A “bookless book musical” is how lyricist Richard Maltby, Jr. and composer David Shire have described their oft-produced musical revue (conceived by Steven Scott Smith), and though there is no single through-line (or distinct set of characters to propel one), every one of Closer Than Ever’s twenty-six songs tells a story, and never more so than with Nielsen crafting each of them into a four-minute musical.
Unrequited love, obsessive love, extramarital love, love in the afternoon, star-crossed love, love the second time around, sexual love—love (and life) is what Closer Than Ever is all about … with not a second of spoken dialog to interrupt music and lyrics.
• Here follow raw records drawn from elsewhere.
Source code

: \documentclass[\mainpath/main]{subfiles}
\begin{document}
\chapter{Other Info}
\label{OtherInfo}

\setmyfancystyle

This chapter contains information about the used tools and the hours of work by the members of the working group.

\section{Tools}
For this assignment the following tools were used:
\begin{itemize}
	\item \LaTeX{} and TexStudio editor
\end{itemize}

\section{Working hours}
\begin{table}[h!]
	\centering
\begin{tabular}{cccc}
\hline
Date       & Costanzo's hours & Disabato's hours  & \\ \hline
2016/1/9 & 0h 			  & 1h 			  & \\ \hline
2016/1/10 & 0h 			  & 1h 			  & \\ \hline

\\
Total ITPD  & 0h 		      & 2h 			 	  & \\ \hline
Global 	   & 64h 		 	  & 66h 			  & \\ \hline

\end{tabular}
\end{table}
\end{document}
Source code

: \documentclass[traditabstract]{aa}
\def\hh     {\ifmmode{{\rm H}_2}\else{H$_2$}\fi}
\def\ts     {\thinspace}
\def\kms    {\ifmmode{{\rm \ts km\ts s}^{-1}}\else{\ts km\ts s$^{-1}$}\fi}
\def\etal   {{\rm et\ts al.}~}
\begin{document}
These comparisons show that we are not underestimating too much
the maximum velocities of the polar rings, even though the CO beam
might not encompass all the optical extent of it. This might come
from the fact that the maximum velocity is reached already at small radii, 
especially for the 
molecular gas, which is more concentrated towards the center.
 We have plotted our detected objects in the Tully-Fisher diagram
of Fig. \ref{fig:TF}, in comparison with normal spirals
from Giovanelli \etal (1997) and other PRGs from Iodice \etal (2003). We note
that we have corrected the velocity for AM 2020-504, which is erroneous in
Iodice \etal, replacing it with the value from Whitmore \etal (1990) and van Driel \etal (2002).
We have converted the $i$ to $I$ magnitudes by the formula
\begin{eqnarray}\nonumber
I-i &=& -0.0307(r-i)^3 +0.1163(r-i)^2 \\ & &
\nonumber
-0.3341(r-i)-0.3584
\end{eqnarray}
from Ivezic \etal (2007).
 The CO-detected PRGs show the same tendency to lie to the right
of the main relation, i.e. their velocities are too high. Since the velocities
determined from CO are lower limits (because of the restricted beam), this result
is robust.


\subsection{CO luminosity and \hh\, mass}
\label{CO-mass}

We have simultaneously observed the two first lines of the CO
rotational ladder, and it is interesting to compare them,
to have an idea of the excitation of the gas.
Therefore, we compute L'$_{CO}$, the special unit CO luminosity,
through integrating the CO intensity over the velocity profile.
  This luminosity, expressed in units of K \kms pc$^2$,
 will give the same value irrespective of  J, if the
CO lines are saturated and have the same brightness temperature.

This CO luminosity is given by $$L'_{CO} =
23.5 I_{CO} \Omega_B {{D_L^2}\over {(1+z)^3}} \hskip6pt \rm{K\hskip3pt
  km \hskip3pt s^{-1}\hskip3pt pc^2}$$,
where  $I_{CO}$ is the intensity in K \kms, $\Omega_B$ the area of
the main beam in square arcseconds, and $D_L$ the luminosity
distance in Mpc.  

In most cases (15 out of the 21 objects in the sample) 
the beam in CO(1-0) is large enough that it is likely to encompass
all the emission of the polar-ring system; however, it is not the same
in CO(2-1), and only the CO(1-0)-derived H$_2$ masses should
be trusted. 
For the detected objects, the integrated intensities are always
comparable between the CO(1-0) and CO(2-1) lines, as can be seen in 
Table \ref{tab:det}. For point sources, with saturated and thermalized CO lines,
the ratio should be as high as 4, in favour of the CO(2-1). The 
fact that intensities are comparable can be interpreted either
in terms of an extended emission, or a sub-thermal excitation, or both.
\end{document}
Those in the mood for the comedic will relish Valerie Perri’s lecture on sex among the species in “The Bear, The Tiger, The Hamster, And The Mole,” Katheryne Penny’s “You Wanna Be My Friend,” (a young woman’s outraged response when the man she likes expresses a desire to just be friends), and the entire company’s musings about our national obsession with finding Mr. or Ms. Right in “Dating Again.”
Those in search of the introspective will relish Kevin Bailey’s “If I Sing” (a son’s loving expression of the debts he owes his father), Perri’s reflections on the breakup of a decades-long marriage in “Life Story,” Adam von Almen’s “One Of The Good Guys” (a married man’s recollections of his one and only almost one-night stand), and Penny’s ruminations on one bad romantic choice after another in “I’ve Been Here Before.”
Add to that songs about the changing roles of men and women, couples attempting to balance marriage and children, and adult children caring for aging parents … and if it’s an experience you and I or anyone else has ever had or will ever have in life, there’s probably a Closer Than Ever “short story” that will resonate.
The evening’s brightest highlights include von Almen balancing precariously “up on the roof and out in the rain” and poised to jump in “What Am I Doing?”, Penny raging against a man with an impossible demand in “You Want To Be My Friend,” Penny and von Almen as young marrieds juggling work and baby-raising demands in “Fandango,” and Penny’s outwardly straight-laced realtor “Miss Byrd,” just back from a secret lunchtime sex romp.
Rather than stick to Closer Than Ever’s usual mix of 30/40something performers, Nielsen adds an extra something to his by casting a pair of couples several decades apart in age, and since triple-threats don’t get any more sensational than veteran stage stars Perri and Bailey and up-and-comers Penny and von Almen, that extra something is something extra special indeed.
Audiences won’t easily forget Penny’s and von Almen’s exquisite celebration of love the second time around in “Another Wedding Song” or Perri’s transcendent “Patterns” and “Life Story,” and the soaring sopranos of Perri’s “It’s Never That Easy” and Penny’s “I’ve Been Here Before,” performed individually and then in counterpoint, are simply heavenly.
The tenors shine equally bright, Bailey in “I’ll Get Up Tomorrow Morning” and “If I Sing,” von Almen in “One Of The Good Guys,” and with musical director Gerald Sternbach adding his own golden vocals to “Fathers Of Fathers,” this is one tenorrific evening.
As for full-cast harmony, it doesn’t get more exciting than in the opening number “Doors,” the Act One closer “I Wouldn’t Go Back,” and the gorgeous title tune that ends the evening on an emotional, inspiring note.
Director/choreographer Nielsen finds ways to integrate movement and dance throughout to make this Closer Than Ever far more than just four singers singing, and with Sternbach on grand piano and Brad Babinski adding his own sexy licks opposite Penny in the jazzy “Back On Bass,” the production is in expert musical hands indeed.
Scenic designer Stephanie Kerley Schwartz takes as her inspiration the show-opening “Doors,” her ingenious set lit to striking effect by Stacy McKenney. Resident costume designer Kim DeShazo gives each performer several classy looks, Dave Mickey’s sound design mixes vocals and instrumentals to perfection, and resident properties designers Patty, Gordon, and Christopher Briles and resident hair and wig designer Anthony Gagliardi do their accustomed topnotch work.
Closer Than Ever is produced by ICT artistic director caryn desai. Pat Loeb is production stage manager and Joseph Trevino assistant stage manager. Casting is by Michael Donovan, CSA.
Additional program credits go to Benjamin Hawkins (assistant lighting designer) and Richie Ferris (casting associate).
A bona fide crowd-pleaser and one that inspires its audience to reflect on their own lives and those around them, Closer Than Ever opens International City Theatre’s 2016 season on a high note. (Make that a musical high note.)
International City Theatre, Long Beach Performing Arts Center, 300 E. Ocean Blvd., Long Beach.